This article originally appeared in The Skinny
In 2016, Tori Amos ventured through North Carolina’s Smoky Mountains in the hopes of reconnecting with the stories of her mother’s family. Unfortunately, two events halted her plans. Not only did the US election shake the country, but Amos suffered a personal tragedy when a stroke left her mother unable to speak.
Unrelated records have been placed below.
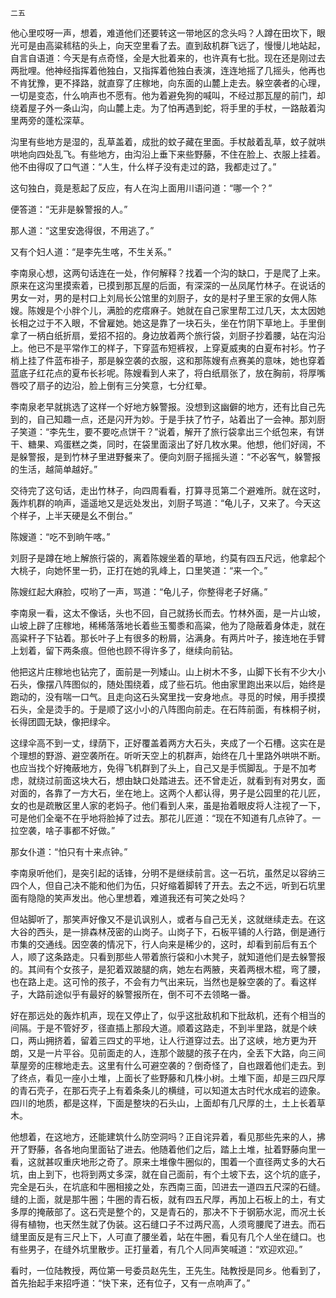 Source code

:     二五 

   他心里哎呀一声，想着，难道他们还要转这一带地区的念头吗？人蹲在田坎下，眼光可是由高粱秫秸的头上，向天空里看了去。直到敌机群飞远了，慢慢儿地站起，自言自语道：今天是有点奇怪，全是大批着来的，也许真有七批。现在还是刚过去两批哩。他神经指挥着他独白，又指挥着他独白表演，连连地摇了几摇头，他再也不肯犹豫，更不择路，就直穿了庄稼地，向东面的山麓上走去。躲空袭者的心理，一切是变态，什么响声也不愿有。他为着避免狗的喊叫，不经过那瓦屋的前门，却绕着屋子外一条山沟，向山麓上走。为了怕再遇到蛇，将手里的手杖，一路敲着沟里两旁的蓬松深草。

   沟里有些地方是湿的，乱草盖着，成批的蚊子藏在里面。手杖敲着乱草，蚊子就哄哄地向四处乱飞。有些地方，由沟沿上垂下来些野藤，不住在脸上、衣服上挂着。他不由得叹了口气道：“人生，什么样子没有走过的路，我都走过了。”

   这句独白，竟是惹起了反应，有人在沟上面用川语问道：“哪一个？”

   便答道：“无非是躲警报的人。”

   那人道：“这里安逸得很，不用逃了。”

   又有个妇人道：“是李先生喀，不生关系。”

   李南泉心想，这两句话连在一处，作何解释？找着一个沟的缺口，于是爬了上来。原来在这沟里摸索着，已摸到那瓦屋的后面，有深深的一丛凤尾竹林子。在说话的男女一对，男的是村口上刘局长公馆里的刘厨子，女的是村子里王家的女佣人陈嫂。陈嫂是个小胖个儿，满脸的疙瘩麻子。她就在自己家里帮工过几天，太太因她长相之过于不入眼，不曾雇她。她这是靠了一块石头，坐在竹阴下草地上。手里倒拿了一柄白纸折扇，爱招不招的。身边放着两个旅行袋，刘厨子抄着腰，站在沟沿上。他已不是平常作工的样子，下穿蓝布短裤衩，上穿夏威夷的白夏布衬衫。竹子梢上挂了件蓝布褂子，那是躲空袭的衣服，这和那陈嫂有点赛美的意味，她也穿着蓝底子红花点的夏布长衫呢。陈嫂看到人来了，将白纸扇张了，放在胸前，将厚嘴唇咬了扇子的边沿，脸上倒有三分笑意，七分红晕。

   李南泉老早就挑选了这样一个好地方躲警报。没想到这幽僻的地方，还有比自己先到的，自己知趣一点，还是闪开为妙。于是手扶了竹子，站着出了一会神。那刘厨子笑道：“李先生，要不要吃点饼干？”说着，解开了旅行袋拿出三个纸包来，有饼干、糖果、鸡蛋糕之类，同时，在袋里面滚出了好几枚水果。他想，他们好阔，不是躲警报，是到竹林子里进野餐来了。便向刘厨子摇摇头道：“不必客气，躲警报的生活，越简单越好。”

   交待完了这句话，走出竹林子，向四周看看，打算寻觅第二个避难所。就在这时，轰炸机群的响声，遥遥地又是远处发出，刘厨子骂道：“龟儿子，又来了。今天这个样子，上半天硬是幺不倒台。”

   陈嫂道：“吃不到晌午喀。”

   刘厨子是蹲在地上解旅行袋的，离着陈嫂坐着的草地，约莫有四五尺远，他拿起个大桃子，向她怀里一扔，正打在她的乳峰上，口里笑道：“来一个。”

   陈嫂红起大麻脸，哎哟了一声，骂道：“龟儿子，你整得老子好痛。”

   李南泉一看，这太不像话，头也不回，自己就扬长而去。竹林外面，是一片山坡，山坡上辟了庄稼地，稀稀落落地长着些玉蜀黍和高粱，他为了隐蔽着身体走，就在高粱秆子下钻着。那长叶子上有很多的粉屑，沾满身。有两片叶子，接连地在手臂上划着，留下两条痕。但他也顾不得许多了，继续向前钻。

   他把这片庄稼地也钻完了，面前是一列矮山。山上树木不多，山脚下长有不少大小石头，像摆八阵图似的，随处围绕着，成了些石坑。他由家里跑出来以后，始终是跑动的，没有喘一口气。且走向这石头窝里找一安身地点。寻觅的时候，用手摸摸石头，全是烫手的。于是顺了这小小的八阵图向前走。在石阵前面，有株桐子树，长得团圆无缺，像把绿伞。

   这绿伞高不到一丈，绿荫下，正好覆盖着两方大石头，夹成了一个石槽。这实在是个理想的野游、避空袭所在。听听天空上的机群声，始终在几十里路外哄哄不断。也应当找个好掩蔽地方，免得飞机群到了头上，自己又是手慌脚乱。于是不加考虑，就绕过前面这块大石，想由缺口处踏进去。还不曾走近，就看到有对男女，面对面的，各靠了一方大石，坐在地上。这两个人都认得，男子是公园里的花儿匠，女的也是疏散区里人家的老妈子。他们看到人来，虽是抬着眼皮将人注视了一下，可是他们全毫不在乎地将脸掉了过去。那花儿匠道：“现在不知道有几点钟了。一拉空袭，啥子事都不好做。”

   那女仆道：“怕只有十来点钟。”

   李南泉听他们，是突引起的话锋，分明不是继续前言。这一石坑，虽然足以容纳三四个人，但自己决不能和他们为伍，只好缩着脚转了开去。去之不远，听到石坑里面有隐隐的笑声发出。他心里想着，难道我还有可笑之处吗？

   但站脚听了，那笑声好像又不是讥讽别人，或者与自己无关，这就继续走去。在这大谷的西头，是一排森林茂密的山岗子。山岗子下，石板平铺的人行路，倒是通行市集的交通线。因空袭的情况下，行人向来是稀少的，这时，却看到前后有五个人，顺了这条路走。只看到那些人带着旅行袋和小木凳子，就知道他们是去躲警报的。其间有个女孩子，是犯着双跛腿的病，她左右两腋，夹着两根木棍，弯了腰，也在路上走。这可怜的孩子，不会有力气出来玩，当然也是躲空袭的了。看这样子，大路前途似乎有最好的躲警报所在，倒不可不去领略一番。

   好在那远处的轰炸机声，现在又停止了，似乎这批敌机和下批敌机，还有个相当的间隔。于是不管好歹，径直插上那段大道。顺着这路走，不到半里路，就是个峡口，两山拥挤着，留着三四丈的平地，让人行道穿过去。出了这峡，地方更为开朗，又是一片平谷。见前面走的人，连那个跛腿的孩子在内，全丢下大路，向三间草屋旁的庄稼地走去。这里有什么可避空袭的？倒奇怪了，自也跟着他们走去。到了终点，看见一座小土堆，上面长了些野藤和几株小树。土堆下面，却是三四尺厚的青石壳子，在那石壳子上有着条条儿的横缝，可以知道太古时代水成岩的迹象。四川的地质，都是这样，下面是整块的石头山，上面却有几尺厚的土，土上长着草木。

   他想着，在这地方，还能建筑什么防空洞吗？正自诧异着，看见那些先来的人，拂开了野藤，各各地向里面钻了进去。他随着他们之后，踏上土堆，扯着野藤向里一看，这就甚叹重庆地形之奇了。原来土堆像牛圈似的，围着一个直径两丈多的大石坑，由上到下，也将到两丈多深，就在自己面前，有个土坡下去，这个坑的底子，完全是石头，在坑底和牛圈相接之处，东西南三面，凹进去一道四五尺深的石缝。缝的上面，就是那牛圈；牛圈的青石板，就有四五尺厚，再加上石板上的土，有丈多厚的掩蔽部了。这石壳是整个的，又是青石的，那决不下于钢筋水泥，而况土长得有植物，也天然生就了伪装。这石缝口子不过两尺高，人须弯腰爬了进去。而石缝里面反是有三尺上下，人可直了腰坐着，站在牛圈，看见有几个人坐在缝口。也有些男子，在缝外坑里散步。正打量着，有几个人同声笑喊道：“欢迎欢迎。”

   看时，一位陆教授，两位第一号委员赵先生，王先生。陆教授是同乡。他看到了，首先抬起手来招呼道：“快下来，还有位子，又有一点响声了。”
It naturally follows that her fifteenth album Native Invader draws on events from her own life, examining personal issues as well as tensions across the globe. Division takes centre stage, and Amos often weaves captivating narratives around the theme. Whether it’s two people parting ways on the solo piano ballad Breakaway or frost-bitten opener Reindeer King’s lament that ‘your mind has been divided from your soul,’ her words on the matter are often evocative and poetic. Up the Creek is particularly potent, marrying frenetic melodies and bursts of urgent and intense orchestration with Amos’s declaration of needing to form a ‘militia of the mind’ against falsities.
Native Invader is at its best when it pushes the boundaries in this way, but Amos often falls into an all-too-familiar comfort zone. The languid mid-tempo tones are certainly pleasant and, on the likes of Wildwood, sometimes capture a sense of achingly beautiful melancholia. Still, you’re left longing for Amos’s social commentary to be laced with just a little more venom to truly conjure the state of upheaval in the world.